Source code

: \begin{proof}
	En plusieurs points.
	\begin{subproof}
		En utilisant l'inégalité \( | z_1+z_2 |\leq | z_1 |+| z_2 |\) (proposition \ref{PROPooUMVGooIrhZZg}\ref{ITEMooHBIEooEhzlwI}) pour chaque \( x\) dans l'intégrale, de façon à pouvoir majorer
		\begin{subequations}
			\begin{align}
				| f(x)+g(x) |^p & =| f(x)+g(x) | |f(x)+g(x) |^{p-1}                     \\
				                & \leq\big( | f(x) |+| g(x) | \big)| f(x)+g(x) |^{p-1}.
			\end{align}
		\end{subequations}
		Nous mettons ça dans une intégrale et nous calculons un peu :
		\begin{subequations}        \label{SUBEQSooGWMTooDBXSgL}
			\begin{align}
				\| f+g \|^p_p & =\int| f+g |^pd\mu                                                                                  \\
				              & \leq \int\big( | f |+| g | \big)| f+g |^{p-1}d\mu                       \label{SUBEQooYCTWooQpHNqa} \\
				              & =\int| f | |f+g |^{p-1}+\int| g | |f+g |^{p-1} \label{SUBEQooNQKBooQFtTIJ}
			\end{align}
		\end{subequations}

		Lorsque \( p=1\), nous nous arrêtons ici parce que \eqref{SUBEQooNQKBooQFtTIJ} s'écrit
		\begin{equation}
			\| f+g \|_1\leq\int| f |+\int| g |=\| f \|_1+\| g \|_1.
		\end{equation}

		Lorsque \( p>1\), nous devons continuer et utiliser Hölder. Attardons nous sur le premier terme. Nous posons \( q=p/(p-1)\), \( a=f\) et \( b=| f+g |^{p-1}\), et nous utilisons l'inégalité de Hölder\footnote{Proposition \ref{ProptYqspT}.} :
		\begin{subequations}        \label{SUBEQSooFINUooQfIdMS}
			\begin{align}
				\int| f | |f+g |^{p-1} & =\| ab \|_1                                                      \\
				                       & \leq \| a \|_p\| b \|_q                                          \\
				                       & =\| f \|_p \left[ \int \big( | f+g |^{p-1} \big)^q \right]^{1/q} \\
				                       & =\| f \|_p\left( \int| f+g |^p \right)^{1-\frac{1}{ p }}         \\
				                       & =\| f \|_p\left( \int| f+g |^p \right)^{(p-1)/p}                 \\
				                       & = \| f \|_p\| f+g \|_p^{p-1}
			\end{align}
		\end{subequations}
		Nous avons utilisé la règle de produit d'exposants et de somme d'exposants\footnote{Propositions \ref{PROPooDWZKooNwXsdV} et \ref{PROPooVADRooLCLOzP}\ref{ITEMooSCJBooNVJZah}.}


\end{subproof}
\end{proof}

######

Set down, from the entries above, exactly the lines from the one with "f+g \|^p_p & =\int|" up to and including the one with "g | \big)| f+g", and no other lines.

ANSWER FOR THIS EXERCISE:
				\| f+g \|^p_p & =\int| f+g |^pd\mu                                                                                  \\
				              & \leq \int\big( | f |+| g | \big)| f+g |^{p-1}d\mu                       \label{SUBEQooYCTWooQpHNqa} \\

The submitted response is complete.